WASHINGTON, March 28: In 1997, the Clinton administration advised Pakistan not to isolate itself in the region when Pakistani leaders complained that Iran was resisting their efforts to arrange a negotiated settlement in Afghanistan.

Former US Secretary of State Madeleine Albright conveyed this message to the then foreign minister, Gohar Ayub Khan, when he discussed the issue with her. "During my 1997 visit, Foreign Minister Gohar Ayub Khan told me that Pakistan favoured a negotiated settlement to the civil war in Afghanistan, but blamed Iran for stirring up trouble by supplying arms to the anti-Taliban Northern Alliance," Ms Albright told a US commission probing the causes of the Sept 11, 2001 terrorist attacks.

She told Mr Ayub: "It concerns the United States that Pakistan is in danger of being isolated because of its support for the Taliban, which is seen as authoritarian at best, and preposterous at worst, by the rest of the world."

"I said, the Taliban may have imposed law and order, but their rules are excessive. The Taliban can never control the whole country, so all groups must be involved in a solution."

During the hearing there also emerged a difference of opinion between the officials of the Clinton and Bush administrations in their approach towards the Musharraf government.

While both the groups regarded President Musharraf as Washington's "indispensable ally", the Clinton administration officials also advised him to strengthen democracy if he wants to be successful.

"President Musharraf of Pakistan remains a courageous and indispensable ally who has become the target of assassins for the help he has given us," said CIA Director George Tenet.

Ms Albright also acknowledged that President Musharraf has put his own life at risk to oppose pro-al-Qaeda elements within Pakistan. If he does not succeed, it may be a long time before another Muslim leader does the same.

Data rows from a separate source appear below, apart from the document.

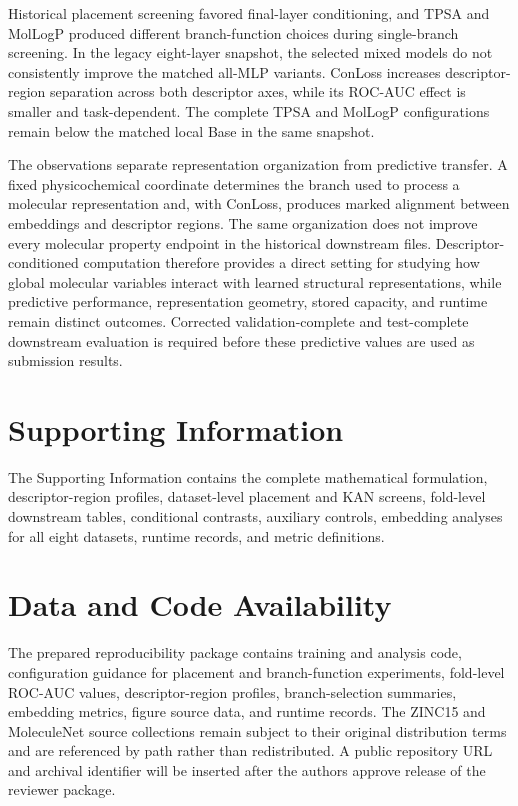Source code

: \documentclass[journal=jcisd8,manuscript=article]{achemso}
\begin{document}
Historical placement screening favored final-layer conditioning, and TPSA and MolLogP produced different branch-function choices during single-branch screening. In the legacy eight-layer snapshot, the selected mixed models do not consistently improve the matched all-MLP variants. ConLoss increases descriptor-region separation across both descriptor axes, while its ROC-AUC effect is smaller and task-dependent. The complete TPSA and MolLogP configurations remain below the matched local Base in the same snapshot.

The observations separate representation organization from predictive transfer. A fixed physicochemical coordinate determines the branch used to process a molecular representation and, with ConLoss, produces marked alignment between embeddings and descriptor regions. The same organization does not improve every molecular property endpoint in the historical downstream files. Descriptor-conditioned computation therefore provides a direct setting for studying how global molecular variables interact with learned structural representations, while predictive performance, representation geometry, stored capacity, and runtime remain distinct outcomes. Corrected validation-complete and test-complete downstream evaluation is required before these predictive values are used as submission results.

\section*{Supporting Information}

The Supporting Information contains the complete mathematical formulation,
descriptor-region profiles, dataset-level placement and KAN screens,
fold-level downstream tables, conditional contrasts, auxiliary controls,
embedding analyses for all eight datasets, runtime records, and metric
definitions.

\section*{Data and Code Availability}

The prepared reproducibility package contains training and analysis code,
configuration guidance for placement and branch-function experiments,
fold-level ROC-AUC values, descriptor-region profiles, branch-selection
summaries, embedding metrics, figure source data, and runtime records. The
ZINC15 and MoleculeNet source collections remain subject to their original
distribution terms and are referenced by path rather than redistributed. A
public repository URL and archival identifier will be inserted after the
authors approve release of the reviewer package.
\end{document}
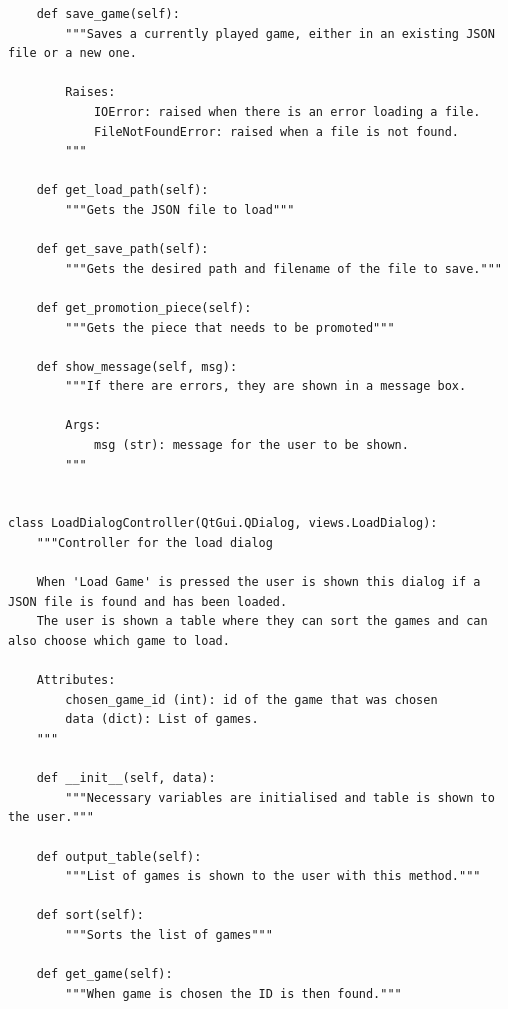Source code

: \documentclass[twoside, 12pt]{report}
\begin{document}
\begin{verbatim}
 	def save_game(self):
		"""Saves a currently played game, either in an existing JSON file or a new one.
	
		Raises:
			IOError: raised when there is an error loading a file.
			FileNotFoundError: raised when a file is not found.
		"""
		
	def get_load_path(self):
		"""Gets the JSON file to load"""
		
	def get_save_path(self):
		"""Gets the desired path and filename of the file to save."""
	
 	def get_promotion_piece(self):
		"""Gets the piece that needs to be promoted"""
	
 	def show_message(self, msg):
		"""If there are errors, they are shown in a message box.
	
		Args:
			msg (str): message for the user to be shown.
		"""
		

class LoadDialogController(QtGui.QDialog, views.LoadDialog):
	"""Controller for the load dialog

	When 'Load Game' is pressed the user is shown this dialog if a JSON file is found and has been loaded.
	The user is shown a table where they can sort the games and can also choose which game to load.

	Attributes:
		chosen_game_id (int): id of the game that was chosen
		data (dict): List of games.
	"""
	
 	def __init__(self, data):
		"""Necessary variables are initialised and table is shown to the user."""
	
 	def output_table(self):
		"""List of games is shown to the user with this method."""
	
 	def sort(self):
		"""Sorts the list of games"""
	
 	def get_game(self):
		"""When game is chosen the ID is then found."""
\end{verbatim}
\end{document}
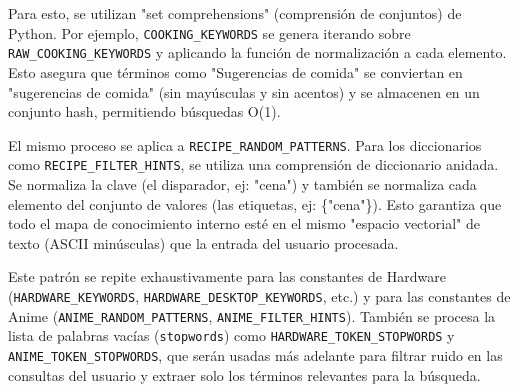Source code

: \documentclass[letterpaper,12pt]{article}
\begin{document}
Para esto, se utilizan "set comprehensions" (comprensión de conjuntos) de Python. Por ejemplo, \texttt{COOKING\_KEYWORDS} se genera iterando sobre \texttt{RAW\_COOKING\_KEYWORDS} y aplicando la función de normalización a cada elemento. Esto asegura que términos como "Sugerencias de comida" se conviertan en "sugerencias de comida" (sin mayúsculas y sin acentos) y se almacenen en un conjunto hash, permitiendo búsquedas O(1).

El mismo proceso se aplica a \texttt{RECIPE\_RANDOM\_PATTERNS}. Para los diccionarios como \texttt{RECIPE\_FILTER\_HINTS}, se utiliza una comprensión de diccionario anidada. Se normaliza la clave (el disparador, ej: "cena") y también se normaliza cada elemento del conjunto de valores (las etiquetas, ej: \{"cena"\}). Esto garantiza que todo el mapa de conocimiento interno esté en el mismo "espacio vectorial" de texto (ASCII minúsculas) que la entrada del usuario procesada.

Este patrón se repite exhaustivamente para las constantes de Hardware (\texttt{HARDWARE\_KEYWORDS}, \texttt{HARDWARE\_DESKTOP\_KEYWORDS}, etc.) y para las constantes de Anime (\texttt{ANIME\_RANDOM\_PATTERNS}, \texttt{ANIME\_FILTER\_HINTS}). También se procesa la lista de palabras vacías (\texttt{stopwords}) como \texttt{HARDWARE\_TOKEN\_STOPWORDS} y \texttt{ANIME\_TOKEN\_STOPWORDS}, que serán usadas más adelante para filtrar ruido en las consultas del usuario y extraer solo los términos relevantes para la búsqueda.
\end{document}
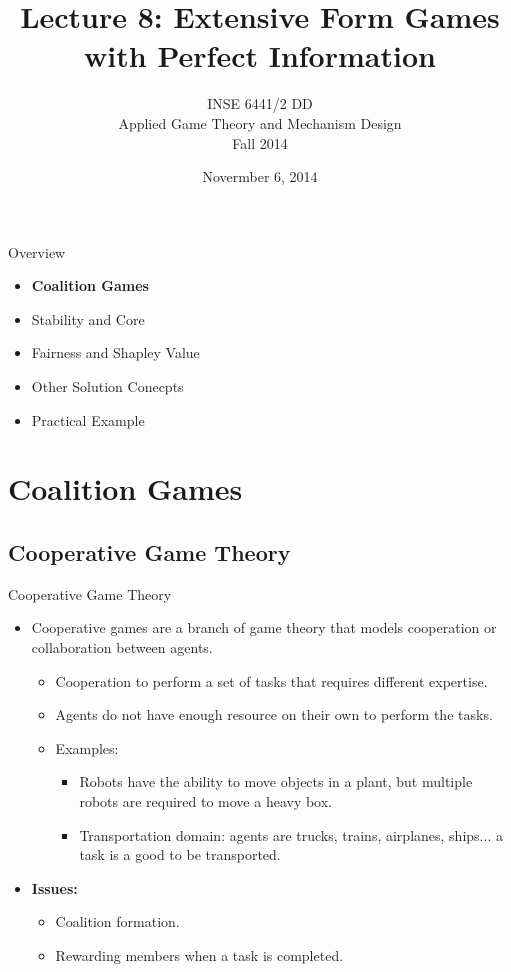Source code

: \documentclass{beamer}
\title[Lecture 8: Extensive Form Games with Perfect Information]{Lecture 8: Extensive Form Games with Perfect Information}
\author{INSE 6441/2 DD\\ \vspace{0.2cm} Applied Game Theory and Mechanism Design \\ Fall 2014}
\institute{Department of Computer Science and Software Engineering\\Concordia University}
\date{Novermber 6, 2014}
\begin{document}
\begin{frame}
\titlepage
\end{frame}

\begin{frame}{Overview}
    \begin{itemize}
     	\itemsep=.5cm
    	\item {\bf Coalition Games}
    	\item Stability and Core
    	\item Fairness and Shapley Value
    	\item Other Solution Conecpts
        \item Practical Example
    \end{itemize}
\end{frame}


\section{Coalition Games}
\subsection{Cooperative Game Theory}

\begin{frame}{Cooperative Game Theory}
  \begin{itemize}
     \item Cooperative games are a branch of game theory that models cooperation or collaboration between agents.
     \begin{itemize}
        \item Cooperation to perform a set of tasks that requires different expertise.
        \item Agents do not have enough resource on their own to perform the tasks.
        \item Examples:
        \begin{itemize}
            \item Robots have the ability to move objects in a plant, but multiple robots are required to move a heavy box.
            \item Transportation domain: agents are trucks, trains, airplanes, ships... a task is a good to be transported.
        \end{itemize}
    \end{itemize}
    \item \textbf{Issues:}
        \begin{itemize}
            \item Coalition formation.
            \item Rewarding members when a task is completed.
        \end{itemize}
  \end{itemize}
\end{frame}
\end{document}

But she warned: "Musharraf will not succeed in the long run, however, if he fails to support a process for strengthening democratic institutions and restoring democratic rule." The US- Pakistani relationship, she said, had become among the most important as well as the most complex on earth."

Ms Albright also explained how former Prime Minister Nawaz Sharif helped in the capture of Mir Aimal Kansi, a Pakistani wanted in America for killing two CIA employees outside the agency's headquarters in January, 1993.

Earlier in the year (1997), I had personally requested the assistance of Mr Sharif in arranging for the return to American jurisdiction of Mir Aimal Kansi. He agreed, but asked that word of his government's cooperation in the arrest and transfer not become public," she said.

"Unfortunately, the news leaked almost as soon as Kansi reached American soil, embarrassing Mr. Sharif and triggering anti-American demonstrations." In an earlier statement, Ms Albright's successor Colin Powell explained how the Bush administration convinced the Musharraf government to join the US- led war against terrorism.